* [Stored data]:
* * * * * * * * *

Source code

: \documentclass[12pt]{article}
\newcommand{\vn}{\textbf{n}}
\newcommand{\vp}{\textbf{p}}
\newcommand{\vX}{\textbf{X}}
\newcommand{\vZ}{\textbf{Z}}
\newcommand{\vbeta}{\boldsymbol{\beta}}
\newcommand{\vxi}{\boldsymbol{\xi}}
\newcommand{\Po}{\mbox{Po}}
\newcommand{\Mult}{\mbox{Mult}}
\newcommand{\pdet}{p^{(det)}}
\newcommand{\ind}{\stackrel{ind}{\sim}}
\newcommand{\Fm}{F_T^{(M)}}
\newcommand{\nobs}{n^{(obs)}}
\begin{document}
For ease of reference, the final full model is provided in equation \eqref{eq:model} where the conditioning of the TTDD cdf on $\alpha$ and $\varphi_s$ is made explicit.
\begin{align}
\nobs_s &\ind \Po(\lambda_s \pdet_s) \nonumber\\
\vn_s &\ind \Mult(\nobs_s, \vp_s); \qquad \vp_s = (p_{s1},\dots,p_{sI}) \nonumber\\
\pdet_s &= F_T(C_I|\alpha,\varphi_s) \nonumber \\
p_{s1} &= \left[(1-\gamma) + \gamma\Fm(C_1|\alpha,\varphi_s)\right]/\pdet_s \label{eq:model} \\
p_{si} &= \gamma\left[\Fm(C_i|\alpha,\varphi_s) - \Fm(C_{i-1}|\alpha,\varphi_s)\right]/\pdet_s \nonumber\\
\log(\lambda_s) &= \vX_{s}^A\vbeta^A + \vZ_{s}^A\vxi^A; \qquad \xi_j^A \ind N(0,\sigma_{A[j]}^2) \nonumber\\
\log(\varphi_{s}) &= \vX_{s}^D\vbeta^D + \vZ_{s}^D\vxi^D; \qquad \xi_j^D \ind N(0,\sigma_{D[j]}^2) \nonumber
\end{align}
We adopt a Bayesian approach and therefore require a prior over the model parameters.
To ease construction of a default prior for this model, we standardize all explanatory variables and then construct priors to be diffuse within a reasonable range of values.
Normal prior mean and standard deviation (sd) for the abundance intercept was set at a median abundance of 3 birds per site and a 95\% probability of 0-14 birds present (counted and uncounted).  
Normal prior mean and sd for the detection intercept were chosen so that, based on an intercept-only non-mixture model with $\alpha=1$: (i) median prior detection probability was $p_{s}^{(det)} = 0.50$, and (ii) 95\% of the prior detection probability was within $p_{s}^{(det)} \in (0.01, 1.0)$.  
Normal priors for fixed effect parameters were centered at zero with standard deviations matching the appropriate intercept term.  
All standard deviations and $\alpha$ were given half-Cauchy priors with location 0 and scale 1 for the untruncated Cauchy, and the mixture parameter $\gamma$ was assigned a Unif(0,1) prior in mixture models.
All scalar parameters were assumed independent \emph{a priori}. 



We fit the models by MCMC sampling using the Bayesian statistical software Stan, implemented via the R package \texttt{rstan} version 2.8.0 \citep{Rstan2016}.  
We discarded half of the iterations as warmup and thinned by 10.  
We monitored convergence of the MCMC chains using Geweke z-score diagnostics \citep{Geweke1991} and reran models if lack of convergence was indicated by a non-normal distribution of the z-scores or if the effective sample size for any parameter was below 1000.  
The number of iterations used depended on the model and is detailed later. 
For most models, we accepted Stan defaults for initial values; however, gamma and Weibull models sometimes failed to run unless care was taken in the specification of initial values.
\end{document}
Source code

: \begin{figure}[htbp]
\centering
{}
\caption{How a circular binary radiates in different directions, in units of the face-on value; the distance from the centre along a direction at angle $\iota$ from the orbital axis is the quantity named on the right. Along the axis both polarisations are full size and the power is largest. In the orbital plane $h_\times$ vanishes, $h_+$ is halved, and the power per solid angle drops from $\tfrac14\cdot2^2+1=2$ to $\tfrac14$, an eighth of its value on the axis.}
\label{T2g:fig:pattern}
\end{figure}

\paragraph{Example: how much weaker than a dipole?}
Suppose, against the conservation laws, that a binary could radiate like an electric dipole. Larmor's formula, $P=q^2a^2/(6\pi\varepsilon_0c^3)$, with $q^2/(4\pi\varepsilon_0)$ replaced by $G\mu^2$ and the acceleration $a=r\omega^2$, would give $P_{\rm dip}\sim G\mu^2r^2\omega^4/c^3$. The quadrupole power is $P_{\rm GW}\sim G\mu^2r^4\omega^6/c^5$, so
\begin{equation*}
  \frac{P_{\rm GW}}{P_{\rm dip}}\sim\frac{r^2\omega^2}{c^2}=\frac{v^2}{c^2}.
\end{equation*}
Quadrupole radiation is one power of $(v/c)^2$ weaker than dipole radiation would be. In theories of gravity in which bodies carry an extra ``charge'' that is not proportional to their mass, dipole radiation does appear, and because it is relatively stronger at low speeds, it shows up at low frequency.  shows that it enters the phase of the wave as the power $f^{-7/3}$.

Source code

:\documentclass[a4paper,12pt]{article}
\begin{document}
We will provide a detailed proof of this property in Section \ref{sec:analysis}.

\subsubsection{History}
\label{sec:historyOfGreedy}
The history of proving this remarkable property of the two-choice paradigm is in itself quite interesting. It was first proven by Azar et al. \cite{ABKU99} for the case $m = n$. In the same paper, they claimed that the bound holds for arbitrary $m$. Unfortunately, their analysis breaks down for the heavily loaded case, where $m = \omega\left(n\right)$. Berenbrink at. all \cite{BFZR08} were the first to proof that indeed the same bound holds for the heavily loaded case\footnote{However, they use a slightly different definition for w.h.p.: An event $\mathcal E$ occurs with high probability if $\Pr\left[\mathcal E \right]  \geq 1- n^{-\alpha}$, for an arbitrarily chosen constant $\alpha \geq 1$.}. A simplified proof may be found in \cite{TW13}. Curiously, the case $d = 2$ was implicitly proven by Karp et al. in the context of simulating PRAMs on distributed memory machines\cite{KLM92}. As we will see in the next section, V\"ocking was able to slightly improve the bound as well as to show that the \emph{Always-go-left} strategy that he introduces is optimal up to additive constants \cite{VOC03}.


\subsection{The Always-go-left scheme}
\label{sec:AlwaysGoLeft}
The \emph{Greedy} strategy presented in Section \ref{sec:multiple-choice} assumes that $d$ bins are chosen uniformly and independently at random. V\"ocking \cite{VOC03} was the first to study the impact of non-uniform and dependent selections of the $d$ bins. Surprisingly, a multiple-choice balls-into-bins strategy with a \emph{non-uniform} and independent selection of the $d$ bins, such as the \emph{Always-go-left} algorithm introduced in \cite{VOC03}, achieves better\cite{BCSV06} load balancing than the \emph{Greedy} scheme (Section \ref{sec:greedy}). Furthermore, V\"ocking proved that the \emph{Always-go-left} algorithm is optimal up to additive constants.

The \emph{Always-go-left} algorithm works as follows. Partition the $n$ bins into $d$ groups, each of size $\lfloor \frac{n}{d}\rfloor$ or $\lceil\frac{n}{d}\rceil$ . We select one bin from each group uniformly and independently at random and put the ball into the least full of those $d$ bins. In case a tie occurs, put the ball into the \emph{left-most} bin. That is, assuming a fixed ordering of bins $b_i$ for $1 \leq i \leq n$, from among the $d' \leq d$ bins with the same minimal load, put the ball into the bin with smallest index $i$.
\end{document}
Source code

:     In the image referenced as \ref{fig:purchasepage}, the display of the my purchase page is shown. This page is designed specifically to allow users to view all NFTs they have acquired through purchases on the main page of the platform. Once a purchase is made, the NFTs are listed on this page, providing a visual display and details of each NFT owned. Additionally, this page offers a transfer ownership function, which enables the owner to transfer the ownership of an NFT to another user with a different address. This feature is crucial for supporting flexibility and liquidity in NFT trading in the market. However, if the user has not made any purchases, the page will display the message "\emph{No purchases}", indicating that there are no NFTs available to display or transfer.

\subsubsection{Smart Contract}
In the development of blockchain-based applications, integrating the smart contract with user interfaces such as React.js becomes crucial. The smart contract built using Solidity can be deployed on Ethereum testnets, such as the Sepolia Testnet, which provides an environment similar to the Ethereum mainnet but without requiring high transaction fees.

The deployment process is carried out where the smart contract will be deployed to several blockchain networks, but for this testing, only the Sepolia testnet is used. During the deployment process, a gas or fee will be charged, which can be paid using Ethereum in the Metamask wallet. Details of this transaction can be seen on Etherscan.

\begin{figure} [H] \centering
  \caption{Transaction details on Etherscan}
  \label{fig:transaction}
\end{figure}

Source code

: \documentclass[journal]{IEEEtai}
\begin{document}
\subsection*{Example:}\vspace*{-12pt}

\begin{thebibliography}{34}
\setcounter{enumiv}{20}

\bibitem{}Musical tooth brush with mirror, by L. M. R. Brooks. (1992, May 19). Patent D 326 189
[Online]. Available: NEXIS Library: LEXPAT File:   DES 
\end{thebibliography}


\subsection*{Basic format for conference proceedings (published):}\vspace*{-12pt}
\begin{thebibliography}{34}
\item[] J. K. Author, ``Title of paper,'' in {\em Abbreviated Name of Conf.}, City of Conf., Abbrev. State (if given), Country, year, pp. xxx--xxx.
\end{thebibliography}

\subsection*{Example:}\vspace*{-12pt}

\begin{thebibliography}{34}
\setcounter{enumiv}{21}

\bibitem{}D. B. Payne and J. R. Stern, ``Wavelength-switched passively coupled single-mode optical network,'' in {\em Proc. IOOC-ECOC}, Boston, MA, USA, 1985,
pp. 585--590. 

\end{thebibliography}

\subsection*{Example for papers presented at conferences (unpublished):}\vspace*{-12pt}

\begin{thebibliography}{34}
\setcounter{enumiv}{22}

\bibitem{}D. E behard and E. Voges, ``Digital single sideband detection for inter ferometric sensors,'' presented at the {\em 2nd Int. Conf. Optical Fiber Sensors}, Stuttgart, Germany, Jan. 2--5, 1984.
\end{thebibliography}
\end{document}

* * * * * * * * *

* [Goal of the exercise]: Could you reproduce, exactly, every line above from the line with "Normal prior mean and sd" to the line with "Normal priors for", and no other line? Both ends count.

* [Solution to this problem]:
Normal prior mean and sd for the detection intercept were chosen so that, based on an intercept-only non-mixture model with $\alpha=1$: (i) median prior detection probability was $p_{s}^{(det)} = 0.50$, and (ii) 95\% of the prior detection probability was within $p_{s}^{(det)} \in (0.01, 1.0)$.  
Normal priors for fixed effect parameters were centered at zero with standard deviations matching the appropriate intercept term.  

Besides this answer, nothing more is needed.